Randy and Ganesh chat about how fear can block progress, why recovery speed matters more than trying to prevent every failure, and how teams improve through steady, incremental gains. They also discuss a few practical ways to build trust around metrics so organizations can use visibility for learning instead of punishment.
You’ll learn
Randy says teams are much more likely to care about reliability and delivery when they can clearly see their current state.
Randy argues that metrics like deployment frequency, change failure rate, and MTTR should never be used to stack rank individual engineers.
Leaders can reduce anxiety by being direct about why they're introducing metrics and by proving over time that the data is used to help teams improve.

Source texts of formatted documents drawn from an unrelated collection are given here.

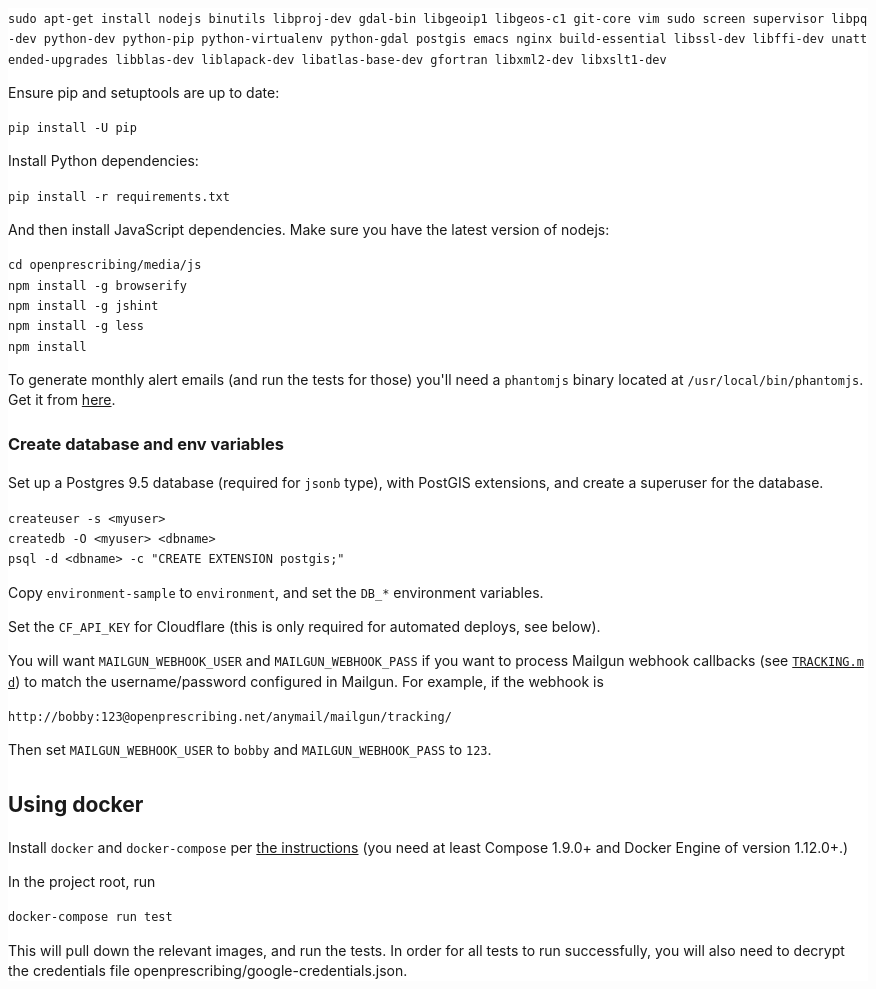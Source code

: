     sudo apt-get install nodejs binutils libproj-dev gdal-bin libgeoip1 libgeos-c1 git-core vim sudo screen supervisor libpq-dev python-dev python-pip python-virtualenv python-gdal postgis emacs nginx build-essential libssl-dev libffi-dev unattended-upgrades libblas-dev liblapack-dev libatlas-base-dev gfortran libxml2-dev libxslt1-dev

Ensure pip and setuptools are up to date:

    pip install -U pip

Install Python dependencies:

    pip install -r requirements.txt

And then install JavaScript dependencies. Make sure you have the latest version
of nodejs:

    cd openprescribing/media/js
    npm install -g browserify
    npm install -g jshint
    npm install -g less
    npm install

To generate monthly alert emails (and run the tests for those) you'll
need a `phantomjs` binary located at `/usr/local/bin/phantomjs`. Get
it from [here](http://phantomjs.org/download.html).

### Create database and env variables

Set up a Postgres 9.5 database (required for `jsonb` type), with
PostGIS extensions, and create a superuser for the database.

    createuser -s <myuser>
    createdb -O <myuser> <dbname>
    psql -d <dbname> -c "CREATE EXTENSION postgis;"

Copy `environment-sample` to `environment`, and set the `DB_*` environment variables.

Set the `CF_API_KEY` for Cloudflare (this is only required for automated deploys, see below).

You will want `MAILGUN_WEBHOOK_USER` and `MAILGUN_WEBHOOK_PASS` if you want to process Mailgun webhook callbacks (see [`TRACKING.md`](./TRACKING.md)) to match the username/password configured in Mailgun. For example, if the webhook is

    http://bobby:123@openprescribing.net/anymail/mailgun/tracking/

Then set `MAILGUN_WEBHOOK_USER` to `bobby` and `MAILGUN_WEBHOOK_PASS` to `123`.


## Using docker

Install `docker` and `docker-compose` per
[the instructions](https://docs.docker.com/compose/install/) (you need
at least Compose 1.9.0+ and Docker Engine of version 1.12.0+.)

In the project root, run

    docker-compose run test

This will pull down the relevant images, and run the tests.  In order for all
tests to run successfully, you will also need to decrypt the credentials file
openprescribing/google-credentials.json.
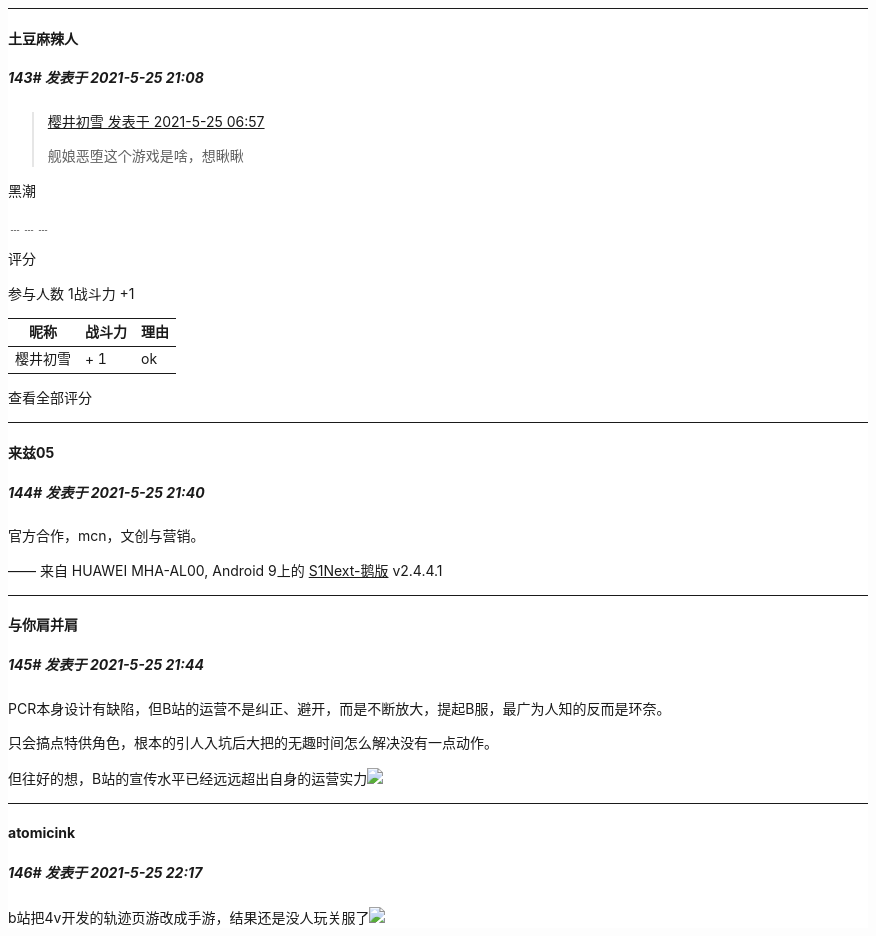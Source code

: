 *****

####  土豆麻辣人  
##### 143#       发表于 2021-5-25 21:08


<blockquote><a href="httphttps://bbs.saraba1st.com/2b/forum.php?mod=redirect&amp;goto=findpost&amp;pid=51368767&amp;ptid=2005941" target="_blank">樱井初雪 发表于 2021-5-25 06:57</a>

舰娘恶堕这个游戏是啥，想瞅瞅</blockquote>
黑潮


﹍﹍﹍

评分


 参与人数 1战斗力 +1

|昵称|战斗力|理由|
|----|---|---|
| 樱井初雪| + 1|ok|


查看全部评分


*****

####  来兹05  
##### 144#       发表于 2021-5-25 21:40


官方合作，mcn，文创与营销。

—— 来自 HUAWEI MHA-AL00, Android 9上的 [S1Next-鹅版](https://github.com/ykrank/S1-Next/releases) v2.4.4.1


*****

####  与你肩并肩  
##### 145#       发表于 2021-5-25 21:44


PCR本身设计有缺陷，但B站的运营不是纠正、避开，而是不断放大，提起B服，最广为人知的反而是环奈。

只会搞点特供角色，根本的引人入坑后大把的无趣时间怎么解决没有一点动作。

但往好的想，B站的宣传水平已经远远超出自身的运营实力<img src="https://static.saraba1st.com/image/smiley/face2017/067.png" referrerpolicy="no-referrer">


*****

####  atomicink  
##### 146#       发表于 2021-5-25 22:17


b站把4v开发的轨迹页游改成手游，结果还是没人玩关服了<img src="https://static.saraba1st.com/image/smiley/face2017/067.png" referrerpolicy="no-referrer">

Randy says that resilience depends on how fast teams recover when failures happen, not on the unrealistic goal of eliminating all failures.
Sustained improvement comes from celebrating progress, sharing what works, and raising standards over time.
Quotes
"The sole goal of the team is to mitigate the failure, whatever it is, and restore service as quickly and as fully as possible."
Randy Shoup
SVP of Engineering at Thrive Market
"As a service provider, I should prioritize recovering quickly when I do fail, as opposed to trying to prevent all failures."
Randy Shoup
SVP of Engineering at Thrive Market
"The unit of production of value is the team."
Randy Shoup
SVP of Engineering at Thrive Market
"A lot of times, incidents are unplanned investments."
Randy Shoup
SVP of Engineering at Thrive Market
"How do I get people to care about X? Measuring X and being transparent about X. That is the way to do it."
Randy Shoup
SVP of Engineering at Thrive Market
Timestamps
(02:45)
Three types of organizational culture and why fear blocks transparency.
(08:15)
Using DORA metrics to build trust and improve delivery at scale.
(11:24)
Why comparing a team to its past self works better than comparing teams to each other.
(18:03)
Treating incidents as unplanned investments and capturing the learning return.
(26:28)
Measurement and transparency as the first step toward a reliability culture.
(35:13)
Making MTTR visible and putting service owners on call.
Other episodes
Rob Zuber on quality, metrics, and what it means to move in the right direction at CircleCI
In this episode of Braintrust, Cortex co-founder and CTO Ganesh Datta sits down with Rob Zuber, CTO at CircleCI, who has spent over a decade at the center of how engineering teams build and ship software. Rob shares his thinking on two challenges that are becoming harder to ignore as AI accelerates output: the quiet erosion of software quality, and the pressure to move fast without a clear sense of direction.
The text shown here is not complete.